## Work task
Each record below must be returned exactly, with no line left out.

**** Exercise input

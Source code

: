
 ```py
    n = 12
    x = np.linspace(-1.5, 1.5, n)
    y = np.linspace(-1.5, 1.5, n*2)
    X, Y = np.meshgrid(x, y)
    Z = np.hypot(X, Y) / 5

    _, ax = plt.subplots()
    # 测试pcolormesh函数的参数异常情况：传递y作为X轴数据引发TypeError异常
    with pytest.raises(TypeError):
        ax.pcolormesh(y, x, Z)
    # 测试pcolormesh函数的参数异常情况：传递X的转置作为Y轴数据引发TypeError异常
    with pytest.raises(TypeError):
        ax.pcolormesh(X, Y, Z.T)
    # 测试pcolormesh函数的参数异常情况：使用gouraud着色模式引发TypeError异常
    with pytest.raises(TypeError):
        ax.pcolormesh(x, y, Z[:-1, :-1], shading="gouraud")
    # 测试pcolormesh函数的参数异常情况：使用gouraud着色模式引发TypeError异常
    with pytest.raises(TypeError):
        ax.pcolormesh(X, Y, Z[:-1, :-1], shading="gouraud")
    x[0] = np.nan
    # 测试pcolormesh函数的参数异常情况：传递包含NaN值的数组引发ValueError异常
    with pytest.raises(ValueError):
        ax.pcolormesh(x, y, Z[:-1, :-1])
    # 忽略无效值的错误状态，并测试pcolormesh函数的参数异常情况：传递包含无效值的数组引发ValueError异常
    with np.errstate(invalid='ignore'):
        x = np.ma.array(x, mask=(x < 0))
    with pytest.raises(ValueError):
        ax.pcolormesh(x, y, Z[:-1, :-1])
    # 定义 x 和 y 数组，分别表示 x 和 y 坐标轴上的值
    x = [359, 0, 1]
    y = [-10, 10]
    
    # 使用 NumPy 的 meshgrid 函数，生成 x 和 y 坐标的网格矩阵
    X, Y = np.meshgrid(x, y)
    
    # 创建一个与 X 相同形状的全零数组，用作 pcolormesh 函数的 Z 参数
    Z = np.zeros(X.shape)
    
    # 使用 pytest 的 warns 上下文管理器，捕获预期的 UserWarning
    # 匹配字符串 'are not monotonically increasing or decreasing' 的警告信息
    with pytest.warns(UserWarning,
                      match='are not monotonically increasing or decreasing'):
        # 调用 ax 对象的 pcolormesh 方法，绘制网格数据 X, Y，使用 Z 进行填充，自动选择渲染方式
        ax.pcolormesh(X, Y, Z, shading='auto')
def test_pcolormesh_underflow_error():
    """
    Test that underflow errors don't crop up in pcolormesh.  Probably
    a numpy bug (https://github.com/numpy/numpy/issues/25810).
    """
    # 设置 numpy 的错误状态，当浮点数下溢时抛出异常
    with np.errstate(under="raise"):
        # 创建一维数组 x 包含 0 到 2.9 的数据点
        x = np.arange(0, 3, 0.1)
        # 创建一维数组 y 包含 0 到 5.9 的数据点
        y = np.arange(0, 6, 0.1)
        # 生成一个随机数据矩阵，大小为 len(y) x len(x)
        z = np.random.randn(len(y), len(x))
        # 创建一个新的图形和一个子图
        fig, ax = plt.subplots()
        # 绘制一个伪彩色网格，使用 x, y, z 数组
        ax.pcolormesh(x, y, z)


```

********

## Written answer
Source code

:
 ```py
    n = 12
    x = np.linspace(-1.5, 1.5, n)
    y = np.linspace(-1.5, 1.5, n*2)
    X, Y = np.meshgrid(x, y)
    Z = np.hypot(X, Y) / 5

    _, ax = plt.subplots()
    # 测试pcolormesh函数的参数异常情况：传递y作为X轴数据引发TypeError异常
    with pytest.raises(TypeError):
        ax.pcolormesh(y, x, Z)
    # 测试pcolormesh函数的参数异常情况：传递X的转置作为Y轴数据引发TypeError异常
    with pytest.raises(TypeError):
        ax.pcolormesh(X, Y, Z.T)
    # 测试pcolormesh函数的参数异常情况：使用gouraud着色模式引发TypeError异常
    with pytest.raises(TypeError):
        ax.pcolormesh(x, y, Z[:-1, :-1], shading="gouraud")
    # 测试pcolormesh函数的参数异常情况：使用gouraud着色模式引发TypeError异常
    with pytest.raises(TypeError):
        ax.pcolormesh(X, Y, Z[:-1, :-1], shading="gouraud")
    x[0] = np.nan
    # 测试pcolormesh函数的参数异常情况：传递包含NaN值的数组引发ValueError异常
    with pytest.raises(ValueError):
        ax.pcolormesh(x, y, Z[:-1, :-1])
    # 忽略无效值的错误状态，并测试pcolormesh函数的参数异常情况：传递包含无效值的数组引发ValueError异常
    with np.errstate(invalid='ignore'):
        x = np.ma.array(x, mask=(x < 0))
    with pytest.raises(ValueError):
        ax.pcolormesh(x, y, Z[:-1, :-1])
    # 定义 x 和 y 数组，分别表示 x 和 y 坐标轴上的值
    x = [359, 0, 1]
    y = [-10, 10]
    
    # 使用 NumPy 的 meshgrid 函数，生成 x 和 y 坐标的网格矩阵
    X, Y = np.meshgrid(x, y)
    
    # 创建一个与 X 相同形状的全零数组，用作 pcolormesh 函数的 Z 参数
    Z = np.zeros(X.shape)
    
    # 使用 pytest 的 warns 上下文管理器，捕获预期的 UserWarning
    # 匹配字符串 'are not monotonically increasing or decreasing' 的警告信息
    with pytest.warns(UserWarning,
                      match='are not monotonically increasing or decreasing'):
        # 调用 ax 对象的 pcolormesh 方法，绘制网格数据 X, Y，使用 Z 进行填充，自动选择渲染方式
        ax.pcolormesh(X, Y, Z, shading='auto')
def test_pcolormesh_underflow_error():
    """
    Test that underflow errors don't crop up in pcolormesh.  Probably
    a numpy bug (https://github.com/numpy/numpy/issues/25810).
    """
    # 设置 numpy 的错误状态，当浮点数下溢时抛出异常
    with np.errstate(under="raise"):
        # 创建一维数组 x 包含 0 到 2.9 的数据点
        x = np.arange(0, 3, 0.1)
        # 创建一维数组 y 包含 0 到 5.9 的数据点
        y = np.arange(0, 6, 0.1)
        # 生成一个随机数据矩阵，大小为 len(y) x len(x)
        z = np.random.randn(len(y), len(x))
        # 创建一个新的图形和一个子图
        fig, ax = plt.subplots()
        # 绘制一个伪彩色网格，使用 x, y, z 数组
        ax.pcolormesh(x, y, z)


```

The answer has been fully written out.